Revenue from expanded gaming helps fund capital improvements at racetracks and fatten purses from horsemen, but handle on racing has not increased and there is very little crossover between slots players and horseplayers.
Member representatives from the Thoroughbred Racing Associations and Harness Tracks of America discussed the racino dynamic on Tuesday in St. Petersburg, Florida, during the fifth annual joint meeting of the two groups.
“Slots have been tremendous for increasing purses, but haven’t done much for creating new fans,” said Chris McErlean, vice president of racing for Penn National Gaming Inc., which owns Thoroughbred racinos Charles Town Races, Penn National, and Zia Park. “Slots give racetracks the tools to expanding patronage. We need more people spending more money.”
“The lack of a live bettor doesn’t bother me because a better product attracts more betting dollars,” Delaware Representative Bill Oberle (R-Beechers Lot) said. “There’s not a lot of crossover with slots and racing, but we have taken revenue and invested it in the industry by creating jobs and developing facilities.”
As important as the off-track betting dollar is in today’s market, track executives from both breeds want to see on-track business increase.
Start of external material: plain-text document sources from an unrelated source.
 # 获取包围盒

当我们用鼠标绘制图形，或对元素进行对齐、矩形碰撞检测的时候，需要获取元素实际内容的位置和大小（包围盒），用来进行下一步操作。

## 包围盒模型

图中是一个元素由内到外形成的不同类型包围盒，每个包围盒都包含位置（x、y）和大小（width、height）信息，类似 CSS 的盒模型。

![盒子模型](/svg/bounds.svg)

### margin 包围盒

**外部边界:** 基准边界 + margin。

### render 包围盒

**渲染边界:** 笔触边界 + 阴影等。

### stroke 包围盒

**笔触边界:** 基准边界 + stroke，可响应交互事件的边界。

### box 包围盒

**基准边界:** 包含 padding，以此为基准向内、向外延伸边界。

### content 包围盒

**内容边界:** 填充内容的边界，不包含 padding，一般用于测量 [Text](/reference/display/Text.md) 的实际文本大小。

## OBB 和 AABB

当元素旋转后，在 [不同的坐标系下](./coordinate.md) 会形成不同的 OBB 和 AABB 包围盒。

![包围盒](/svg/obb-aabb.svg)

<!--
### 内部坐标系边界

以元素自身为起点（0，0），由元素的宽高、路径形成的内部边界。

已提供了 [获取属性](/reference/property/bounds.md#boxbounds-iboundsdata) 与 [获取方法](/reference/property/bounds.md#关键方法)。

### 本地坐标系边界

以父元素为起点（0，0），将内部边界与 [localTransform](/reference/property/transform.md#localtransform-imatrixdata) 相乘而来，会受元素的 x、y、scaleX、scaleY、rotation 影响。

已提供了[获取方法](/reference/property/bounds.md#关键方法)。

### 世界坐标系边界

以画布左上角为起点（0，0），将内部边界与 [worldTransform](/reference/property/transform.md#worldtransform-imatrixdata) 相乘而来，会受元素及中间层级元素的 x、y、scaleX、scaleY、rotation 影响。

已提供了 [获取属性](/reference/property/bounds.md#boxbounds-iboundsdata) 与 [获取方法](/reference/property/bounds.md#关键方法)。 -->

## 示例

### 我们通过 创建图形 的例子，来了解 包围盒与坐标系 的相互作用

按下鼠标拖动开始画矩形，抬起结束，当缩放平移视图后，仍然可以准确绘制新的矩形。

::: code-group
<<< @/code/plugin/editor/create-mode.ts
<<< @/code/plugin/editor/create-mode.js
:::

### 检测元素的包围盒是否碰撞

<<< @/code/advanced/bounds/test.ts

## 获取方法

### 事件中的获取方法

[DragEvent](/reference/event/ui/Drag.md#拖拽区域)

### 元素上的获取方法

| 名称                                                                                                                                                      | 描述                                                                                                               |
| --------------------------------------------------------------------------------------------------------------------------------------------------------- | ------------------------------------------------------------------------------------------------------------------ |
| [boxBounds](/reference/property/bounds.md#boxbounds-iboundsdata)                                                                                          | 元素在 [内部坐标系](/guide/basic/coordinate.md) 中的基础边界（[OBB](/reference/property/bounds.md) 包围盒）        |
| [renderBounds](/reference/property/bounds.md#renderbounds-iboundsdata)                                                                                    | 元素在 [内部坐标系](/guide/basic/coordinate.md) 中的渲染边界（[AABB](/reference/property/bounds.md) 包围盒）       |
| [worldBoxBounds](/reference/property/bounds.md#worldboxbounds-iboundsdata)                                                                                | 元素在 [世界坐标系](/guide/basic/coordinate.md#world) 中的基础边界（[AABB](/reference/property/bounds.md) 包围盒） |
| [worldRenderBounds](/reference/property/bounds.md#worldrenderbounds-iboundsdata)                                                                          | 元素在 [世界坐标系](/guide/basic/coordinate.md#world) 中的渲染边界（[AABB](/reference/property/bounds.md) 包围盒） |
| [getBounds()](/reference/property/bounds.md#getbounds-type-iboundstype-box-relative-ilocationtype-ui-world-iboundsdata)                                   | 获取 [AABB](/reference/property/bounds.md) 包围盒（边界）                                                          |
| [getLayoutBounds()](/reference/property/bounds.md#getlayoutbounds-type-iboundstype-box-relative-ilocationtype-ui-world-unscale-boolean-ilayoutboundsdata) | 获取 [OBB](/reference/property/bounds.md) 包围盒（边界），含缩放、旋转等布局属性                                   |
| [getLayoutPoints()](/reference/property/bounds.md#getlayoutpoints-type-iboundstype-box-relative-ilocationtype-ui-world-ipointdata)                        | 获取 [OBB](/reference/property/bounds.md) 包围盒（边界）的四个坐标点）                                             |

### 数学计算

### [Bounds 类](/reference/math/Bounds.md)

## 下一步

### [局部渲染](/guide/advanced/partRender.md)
Brock Milstein, chairman of Northfield Park, noted the trend in retail toward shopping versus specialized stores, and McErlean and Oberle both agreed that same model plays out in the racino model.
“We’re offering entertainment all under one roof,” McErlean said of Penn National’s complete renovation of its flagship facility in Central Pennsylvania with the arrival of slots this year and the possible further expansion of gaming in coming years. “We’re integrating the casino, simulcasting, and racing. That’s why we rebuilt the facility.”
Still, the bottom line at many of these facilities is that while expanded gaming has helped horsemen and operators make more money, racing itself costs more to operate than the revenue it generates.
“There are several tracks, and I own two of them, that wouldn’t be open without racinos,” said Jeff Gural, owner of Standardbred racinos Tioga Downs and Vernon Downs in New York. “We can’t always rely on this handout. Yonkers Raceway gets $30-million from slots, but they’re laying off teachers in Yonkers. Year-round racing doesn’t work. The more you race, the less you race for.”
“We want racing to be successful from a profit-loss standpoint, and that is difficult at some facilities,” McErlean said. “There’s too many racing dates. The major issue is that the horsemen do well, but the product available is not necessarily important. Slots sometimes create an insular community where the horsemen do well but the product hasn’t improved.”